Why high-net-worth individuals prefer cash back rewards
Cash back credit cards tend to offer lower returns per purchase. Why, then, are they so highly regarded?
Martin Meissner/AP/File
Past studies and surveys have shown that high-net-worth individuals overwhelmingly prefer cash back credit cards. However, if you look at the face of rewards rate values, cash back credit cards tend to offer lower returns per purchase. Why, then, are they so highly regarded?
When you consider maximizing long-term value, and strategizing around how your spending breaks down, cash back credit cards tend to provide the biggest payoff. This is especially true for fixed rate cash back offers that give anywhere between 1.5% and 2% back on all your purchases. Though in certain cases other types of cards can return as high as 3% to 5%, a closer look reveals how cash back rewards can begin to outperform competitors.

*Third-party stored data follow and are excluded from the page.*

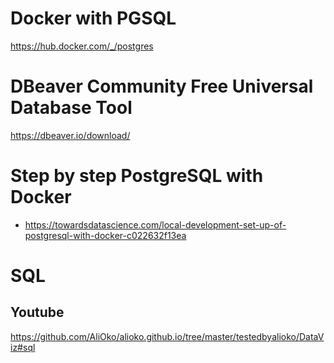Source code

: # Docker with PGSQL
https://hub.docker.com/_/postgres

#  DBeaver Community Free Universal Database Tool
https://dbeaver.io/download/

# Step by step PostgreSQL with Docker
* https://towardsdatascience.com/local-development-set-up-of-postgresql-with-docker-c022632f13ea

# SQL
## Youtube
https://github.com/AliOko/alioko.github.io/tree/master/testedbyalioko/DataViz#sql

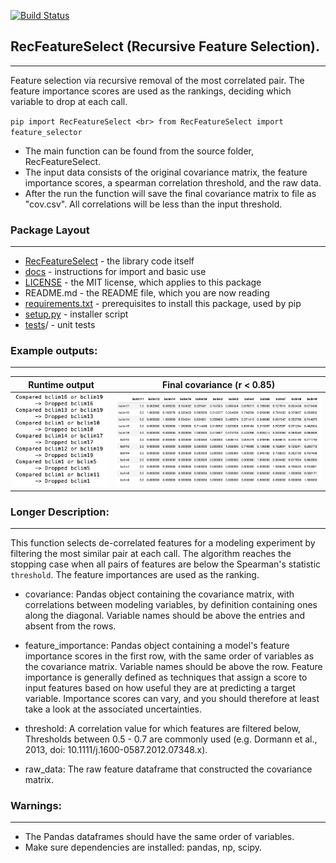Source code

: [![Build Status](https://travis-ci.com/daniel-furman/RecFeatureSelect.svg?branch=main)](https://travis-ci.com/daniel-furman/RecFeatureSelect)

## RecFeatureSelect (Recursive Feature Selection). 

---

Feature selection via recursive removal of the most correlated pair. The feature importance scores are used as the rankings, deciding which variable to drop at each call.

`pip import RecFeatureSelect <br> from RecFeatureSelect import feature_selector`

* The main function can be found from the source folder, RecFeatureSelect.
* The input data consists of the original covariance matrix, the feature importance scores, a spearman correlation threshold, and the raw data. 
* After the run the function will save the final covariance matrix to file as "cov.csv". All correlations will be less than the input threshold.  

### Package Layout

---

* [RecFeatureSelect](https://github.com/daniel-furman/RecFeatureSelect/tree/main/RecFeatureSelect) - the library code itself
* [docs](https://github.com/daniel-furman/RecFeatureSelect/tree/main/docs) - instructions for import and basic use
* [LICENSE](https://github.com/daniel-furman/RecFeatureSelect/blob/main/LICENSE) - the MIT license, which applies to this package
* README.md - the README file, which you are now reading
* [requirements.txt](https://github.com/daniel-furman/RecFeatureSelect/blob/main/requirements.txt) - prerequisites to install this package, used by pip
* [setup.py](https://github.com/daniel-furman/RecFeatureSelect/blob/main/setup.py) - installer script
* [tests](https://github.com/daniel-furman/RecFeatureSelect/tree/main/test)/ - unit tests

### Example outputs:

---

Runtime output | Final covariance (r < 0.85)
:---------------------------------:|:----------------------------------------:
![](data/img3.png) | ![](data/img5.png)

### Longer Description:

---

This function selects de-correlated features for a modeling experiment by filtering the most similar pair at each call. The algorithm reaches the
stopping case when all pairs of features are below the Spearman's statistic `threshold`. The feature importances are used as the ranking.

* covariance: Pandas object containing the covariance matrix, with
        correlations between modeling variables, by definition containing
        ones along the diagonal. Variable names should be above the
        entries and absent from the rows.

* feature_importance: Pandas object containing a model's feature importance
        scores in the first row, with the same order of variables as the
        covariance matrix. Variable names should be above the row. Feature
        importance is generally defined as techniques that assign a score to
        input features based on how useful they are at predicting a target
        variable. Importance scores can vary, and you should therefore
        at least take a look at the associated uncertainties.

* threshold: A correlation value for which features are filtered below,
        Thresholds between 0.5 - 0.7 are commonly used (e.g. Dormann et al.,
        2013, doi: 10.1111/j.1600-0587.2012.07348.x).

* raw_data: The raw feature dataframe that constructed the covariance matrix.

### Warnings:

---

* The Pandas dataframes should have the same order of variables.
* Make sure dependencies are installed: pandas, np, scipy.
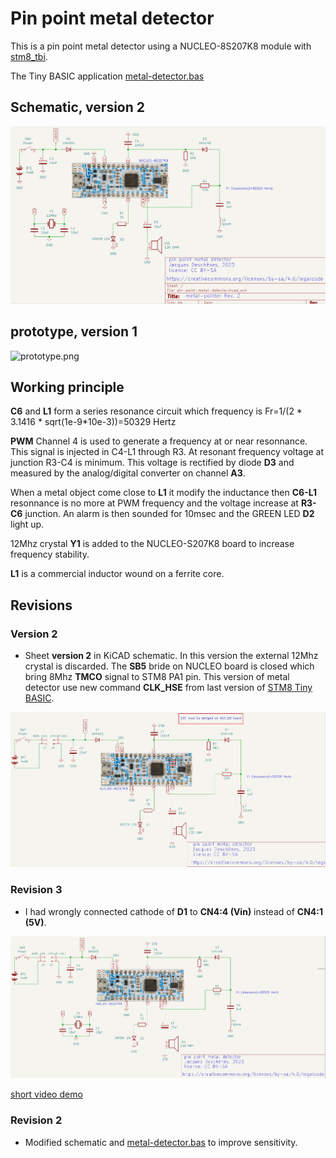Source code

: # Pin point metal detector 

This is a pin point metal detector using a NUCLEO-8S207K8 module with [stm8_tbi](https://github.com/picatout/stm8_tbi).

The Tiny BASIC application  [metal-detector.bas](metal-detector.bas)
 
## Schematic, version 2

![metal-detector-schematic.png](metal-detector-schematic.png)

## prototype, version 1

![prototype.png](prototype.png)

## Working principle

**C6** and **L1** form a series resonance circuit which frequency is 
Fr=1/(2 * 3.1416 * sqrt(1e-9*10e-3))=50329 Hertz 

**PWM** Channel 4 is used to generate a frequency at or near resonnance. This signal is injected in C4-L1 through R3. At resonant frequency voltage at junction R3-C4 is minimum.
This voltage is rectified by diode **D3** and measured by the analog/digital converter on channel **A3**. 

When a metal object come close to **L1** it modify the inductance then **C6-L1** resonnance is no more at PWM frequency and the voltage increase at **R3-C6** junction. An alarm is then sounded for 10msec and the GREEN LED **D2** light up. 

12Mhz crystal **Y1** is added to the NUCLEO-S207K8 board to increase frequency stability.

**L1** is a commercial inductor wound on a ferrite core. 

## Revisions 

### Version 2 

* Sheet **version 2** in KiCAD schematic. In this version the external 12Mhz crystal is discarded. The **SB5** bride on NUCLEO board is closed which bring 8Mhz **TMCO** signal to STM8 PA1 pin.
This version of metal detector use new command **CLK_HSE** from last version of [STM8 Tiny BASIC](https://github.com/picatout/stm8_tbi).

![metal-detector-schematic(V2.R2).png](metal-detector-schematic(V2).png)

### Revision 3 

* I had wrongly connected cathode of **D1** to **CN4:4 (Vin)**  instead of **CN4:1 (5V)**.    

![metal-detector-schematic(R3).png](metal-detector-schematic(R3).png)

[short video demo](https://youtube.com/shorts/o5VKi-kE5qI?feature=share) 

### Revision 2 

*  Modified schematic and [metal-detector.bas](metal-detector.bas) to improve sensitivity.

Cash back is the most rewarding when you consider rewards points currency. Airline miles, points, cash back –- while it may seem that earning one instead of the other doesn't matter, it does make a difference. If you think of rewards as currency, it makes sense to pick ones that have the most value and growth potential. Cash back rewards fit this bill on two fronts. First, they are not subject to sudden devaluations like miles. Secondly, you have a lot more options for redeeming your cash back rewards than any other form of credit card rewards.
Airline miles can be volatile. News of devaluations hit every year, especially as airlines begin to move away from standard award charts. The most recent of these was American Airlines' AAdvantage miles, which in Q1 2016 lost approximately 12% in value. This occurred as a result of the carrier moving away from a fixed award chart, and instead basing redemptions on the cost of each individual airfare.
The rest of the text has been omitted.